The decision to invest in commercial real estate is a great one! Not only will you be leveraging your investment, you’ll be adding revenue streams and minimizing your tax liability. Investing in commercial real estate can be creative and wildly fulfilling by supporting local businesses and transforming the local economy. Whether you’re looking for retail, office, multi-family, or industrial flex, Andrea brings the market knowledge, strategic insight for winning offers, and negotiation skills to secure the right property at the right price for you.
Commercial real estate has less consumer protections than residential real estate, so it’s even more imperative to have an experienced agent advising, navigating, and negotiating on your behalf.
Southern California is one of the best places to invest in real estate in the United States and there are many reasons why people invest in the commercial real estate market. Scroll for more information on the different reasons to invest and a brief overview of the process:

The Process
After the consultation and understanding your investment goals, Andrea will work diligently in identifying properties that fit your vision, including properties not on consumer facing websites. Here is a brief overview of the process and what to expect:
The Offer
1. LOI – Letter of Intent – Many offers begin with a non-binding Letter of Intent, or LOI, to negotiate the key deal points. Once the deal points have been agreed upon, the agent will draft a Purchase and Sale Agreement for your review.
2. Proof of Funds – When submitting an offer, proof of funds are required to show the buyer can close on the deal. The proof of funds should include money for the down payment and closing costs.
3. Pre-Approval Letter – If you will need to get a loan to service the debt for the commercial property, a pre-approval letter from a financial lender may be required for the seller to accept the Purchase and Sale Agreement.
Escrow – Contingencies and Due Diligence
The escrow period for commercial real estate is usually much longer than residential real estate. In most agreements, a contingency period is negotiated, which is a specified timeframe in the purchase agreement when the buyer can conduct due diligence and satisfy certain conditions before fully committing to the purchase. The contingencies can include:
- Physical Inspection
- Financial Contingency – Buyer to secure financing and/or a loan
- Appraisal
- Legal – Investigation into Title, LLC’s, and more
- Environmental Inspection – A Phase I environmental report is required for most lenders.
After the contingencies have been waived and the buyer is satisfied in their due diligence, it is time to fund the purchase and close the deal! Andrea is a full-service commercial agent and can assist in leasing vacancies for your new commercial purchase.
Contact Andrea for a free consultation on investing in commercial real estate!
More Information
Owner-User Buyers
After a thorough market review, for some clients, owning the real estate of your business may be the more advantageous financial decision versus leasing the unit.
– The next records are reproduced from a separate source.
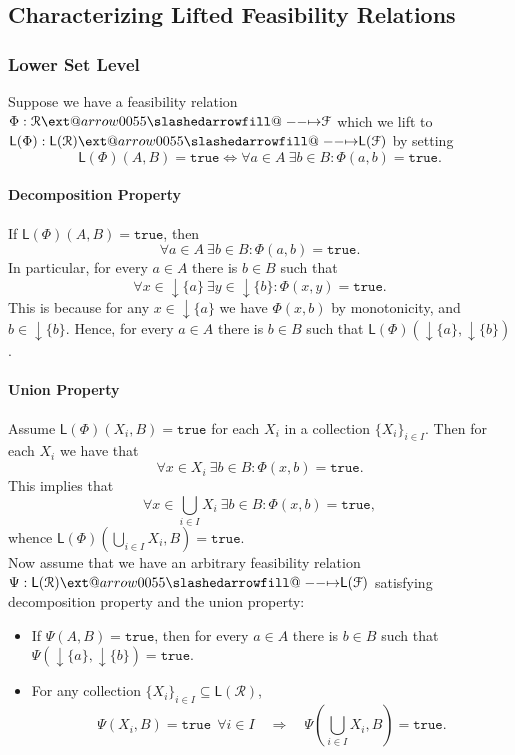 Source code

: \documentclass[12pt]{article}
\makeatletter
\theoremstyle{definition}
\theoremstyle{plain}
\theoremstyle{plain}
\theoremstyle{plain}
\theoremstyle{plain}
\theoremstyle{remark}
\theoremstyle{remark}
\newcommand{\mc}[1]{\mathcal{#1}}
\newcommand{\sub}{\subseteq}
\newcommand{\low}{\mathsf{L}}
\newcommand{\true}{\mathtt{true}}
\newcommand{\lwc}[1]{{\downarrow #1}}
\def\slashedarrowfill@#1#2#3#4#5{%
	$\m@th\thickmuskip0mu\medmuskip\thickmuskip\thinmuskip\thickmuskip
	\relax#5#1\mkern-7mu%
	\cleaders\hbox{$#5\mkern-2mu#2\mkern-2mu$}\hfill
	\mathclap{#3}\mathclap{#2}%
	\cleaders\hbox{$#5\mkern-2mu#2\mkern-2mu$}\hfill
	\mkern-7mu#4$%
}
\def\rightslashedarrowfill@{%
	\slashedarrowfill@\relbar\relbar\mapstochar\rightarrow}
\newcommand\xslashedrightarrow[2][]{%
	\ext@arrow 0055{\rightslashedarrowfill@}{#1}{#2}}
\makeatother
\begin{document}
\subsection{Characterizing Lifted Feasibility Relations}

\subsubsection{Lower Set Level}
Suppose we have a feasibility relation $\Phi: \mc{R} \xslashedrightarrow{} \mc{F}$ which we lift to $\low(\Phi): \low(\mc{R}) \xslashedrightarrow{} \low(\mc{F})$ by setting 
$$\low(\Phi)(A,B) = \true \iff \forall a \in A \: \exists b \in B: \Phi(a,b)=\true.$$

\paragraph{Decomposition Property} If $\low(\Phi)(A,B) = \true$, then 
$$\forall a \in A \: \exists b \in B: \Phi(a,b)=\true.$$
In particular, for every $a \in A$ there is $b \in B$ such that
$$\forall x \in \lwc{\{a\}} \: \exists y \in \lwc{\{b\}}: \Phi(x,y)=\true.$$
This is because for any $x \in \lwc{\{a\}}$ we have $\Phi(x,b)$ by monotonicity, and $b \in \lwc{\{b\}}$. Hence, for every $a \in A$ there is $b \in B$ such that $\low(\Phi)(\lwc{\{a\}},\lwc{\{b\}})$. 

\paragraph{Union Property} Assume $\low(\Phi)(X_i,B) = \true$ for each $X_i$ in a collection $\{X_i\}_{i \in I}$. Then for each $X_i$ we have that $$\forall x \in X_i \: \exists b \in B: \Phi(x,b)=\true.$$ This implies that
$$\forall x \in \bigcup_{i \in I}X_i \: \exists b \in B: \Phi(x,b)=\true, $$ whence
$\low(\Phi)(\bigcup_{i \in I}X_i,B) = \true$. \\

Now assume that we have an arbitrary feasibility relation $\Psi: \low(\mc{R}) \xslashedrightarrow{} \low(\mc{F})$ satisfying decomposition property and the union property: 
\begin{itemize}
	\item If $\Psi(A,B)=\true$, then for every $a \in A$ there is $b \in B$ such that $\Psi(\lwc{\{a\}},\lwc{\{b\}})=\true$.
	\item For any collection $\{X_i\}_{i \in I} \sub \low(\mc{R})$,
	$$\Psi(X_i,B) = \true \:\: \forall i \in I \quad \Rightarrow \quad \Psi(\bigcup_{i \in I} X_i,B) = \true.$$
\end{itemize}
\end{document}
We recommend exploring this option for clients:
- Well-Established Businesses
- Extensive and expensive build out needed for their new location
- Take advantage of SBA loans for lower down payments
- Price per square foot is less with a loan versus a lease.
When a business owner occupies 51% of the property, they may be eligible for SBA loans that have much lower down payment requirements than more traditional investor loans.

Investment Properties

After investing in commercial real estate offers several powerful benefits for both new and experienced investors. Some key advantages include consistent cash flow, appreciation and equity growth, tax advantages and deductions, diversification in investments to hedge against more volatile markets, and creating generation wealth for your family and loved ones.
Core and value-add properties are two distinct investment strategies in owning commercial real estate. Core property investors are more conservative – looking to generate stable income with very low risk. Value-add is synonymous with “growth” and associated with moderate to high risk properties. Value-add properties may require renovation, deferred maintenance repairs, and/or renting to new tenants to create a higher cash flow and capitalization rate.
1031 Exchange
A 1031 Exchange is a powerful tool in the buying and selling of commercial property. It allows real estate investors to swap one investment property for another and defer capital gains taxes. Investors must swap for “like-kind” properties, but can change asset classes as long as the property value is similar.
In a 1031 exchange, time is of the essence and it is advised to work with an experienced broker to expedite and guide you through the process. You will need to start the 1031 exchange process during escrow of your previous property and will have 45 days to identify 3 properties for the exchange after the close of escrow on that previous property. Properties are considered identified after acceptance of a Purchase and Sale Agreement. The investor has 180 days to close after the start of escrow to complete the exchange and defer the capital gains tax. This cannot be used for primary or secondary residential properties.